But to some degree 9/11 has faded from our collective memory and while patriotic sentiment is occasionally evident, it has lost its immediacy. Moreover, while I once believed I was touched by the fervor of patriotism, I am now in search of its roots and meaning.

Samuel Johnson noted that "patriotism is the last refuge of a scoundrel," a quote that has filled Congressional chambers for a century or more. Alas, patriotism can be used as a cover for amoral deeds and as the justification for tyranny. Curiously the word patriotism evokes negative and positive responses.

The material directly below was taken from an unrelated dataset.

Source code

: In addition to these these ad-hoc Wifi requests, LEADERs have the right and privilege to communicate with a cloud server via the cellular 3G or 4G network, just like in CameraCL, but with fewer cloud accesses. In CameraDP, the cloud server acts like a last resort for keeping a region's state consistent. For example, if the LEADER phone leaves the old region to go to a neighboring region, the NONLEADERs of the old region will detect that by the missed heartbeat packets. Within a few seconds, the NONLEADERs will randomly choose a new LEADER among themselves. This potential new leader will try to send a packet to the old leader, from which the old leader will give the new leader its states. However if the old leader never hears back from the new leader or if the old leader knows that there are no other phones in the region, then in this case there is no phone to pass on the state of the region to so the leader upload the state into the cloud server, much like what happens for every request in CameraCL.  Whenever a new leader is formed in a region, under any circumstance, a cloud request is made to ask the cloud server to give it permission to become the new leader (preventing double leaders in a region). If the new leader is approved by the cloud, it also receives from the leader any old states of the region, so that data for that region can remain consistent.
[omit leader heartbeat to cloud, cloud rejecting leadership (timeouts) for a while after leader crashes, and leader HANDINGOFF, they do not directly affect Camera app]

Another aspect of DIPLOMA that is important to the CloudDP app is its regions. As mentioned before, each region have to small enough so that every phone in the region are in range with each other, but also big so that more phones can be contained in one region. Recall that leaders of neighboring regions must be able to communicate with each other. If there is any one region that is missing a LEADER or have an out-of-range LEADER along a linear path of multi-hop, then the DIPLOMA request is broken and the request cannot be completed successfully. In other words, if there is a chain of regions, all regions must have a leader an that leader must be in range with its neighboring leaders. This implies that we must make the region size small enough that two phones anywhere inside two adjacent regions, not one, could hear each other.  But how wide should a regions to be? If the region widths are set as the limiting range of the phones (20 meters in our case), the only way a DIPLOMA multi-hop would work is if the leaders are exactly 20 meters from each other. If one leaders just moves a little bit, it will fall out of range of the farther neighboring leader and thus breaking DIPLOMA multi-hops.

Thomas Jefferson in a letter to his friend William Stevens Smith wrote: "The tree of liberty must be refreshed from time to time with the blood of patriots and tyrants. It is its natural manure." Alexander Pope wrote, "A patriot is a fool in ev'ry age." While William Tyler Page in The American Creed noted the United States... "is established upon those principles of freedom, equality, justice and humanity for which American patriots sacrificed their lives and fortunes. I therefore believe it is my duty to my country to love it, support its Constitution, to obey its laws, to respect it flag and to defend it against all enemies."

From the Treaty of Westphalia, arguably the provenance of nationalism, to the present, a consensus on the meaning of patriotism has not emerged. The American Heritage Dictionary and Webster's note simply that patriotism is "love of and devotion to one's country." And patriotic is a "feeling, expressing or inspired by love for one's country."

Pegged into the historical antecedents of patriotism are words such as love, honor, loyalty, pride, devotion and sacrifice. These words clearly suggest an emotional attachment. But patriotism is also associated with reason.

In the former case, as Alexis de Tocqueville noted in Democracy in America, customs, traditions and a reverence for the past are emphasized; in the latter, or reasoned position, patriotism is a state of mind in which "citizens... grapple with the various aspects of America which are not so rose colored," what might be described as the oppositional side of patriotism.

This dichotomous model is found in most of the literature on the subject. Theodore Adorno, for example, distinguishes between "genuine" and "pseudo" patriot with "genuine" having a critical understanding of the nation's beliefs and "pseudo" responding with unquestioned and reflexive fealty. Others argue that there are conservative and liberal patriots. Liberal patriots believe that they must work for political change consistent with their interpretation of the national creed and conservatives maintain an uncritical allegiance to the nation and what the Founding Fathers intended.

The nation of "my country, right or wrong" intersects with nationalism or national identity since the enduring characteristics of national identity are the core values upon which the nation was founded and the attachment one feels for those values and institutions that emanated from them. Samuel Huntington in Who Are We? cites egalitarianism, moral traditionalism, limited government, and individualism as core principles on which the national identity rests. Obviously a patriot might use these principles as the basis for his sentiment, but patriotism is usually reserved for a specific devotion to country while national identity is a more general definition of who we are. Clearly they bleed into one another, especially when attempting to define terms.

Ernest Renan, the distinguished scholar of national identity, contends persuasively that in order to become a nation, people must indeed collectively argue to "remember" a number of things, but also to "forget" a number of things. In his sense, the fibers that weave a nation together depend on a pride in past achievements, what might be called the positive side of patriotism.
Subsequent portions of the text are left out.